GOAL OF THE EXERCISE - Copy out only those lines running from the line with "mkdir -p /data/db" to the end of the listing, keeping each one exactly as it is.

SUPPLIED DATA -
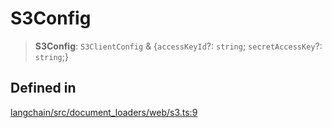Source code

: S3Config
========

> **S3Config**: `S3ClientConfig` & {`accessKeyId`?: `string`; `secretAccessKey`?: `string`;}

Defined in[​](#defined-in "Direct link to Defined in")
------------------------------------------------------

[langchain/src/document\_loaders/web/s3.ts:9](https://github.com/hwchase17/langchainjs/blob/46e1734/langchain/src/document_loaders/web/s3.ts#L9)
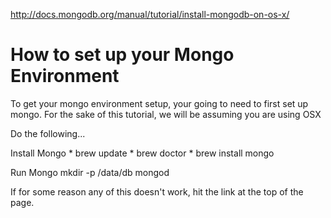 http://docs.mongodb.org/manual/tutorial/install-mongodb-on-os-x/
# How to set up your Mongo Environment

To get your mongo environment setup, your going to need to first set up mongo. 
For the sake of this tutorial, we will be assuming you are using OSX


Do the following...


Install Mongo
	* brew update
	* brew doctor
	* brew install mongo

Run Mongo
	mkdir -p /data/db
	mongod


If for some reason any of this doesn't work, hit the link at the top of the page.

SOLUTION FOR THIS EXERCISE -
	mkdir -p /data/db
	mongod


If for some reason any of this doesn't work, hit the link at the top of the page.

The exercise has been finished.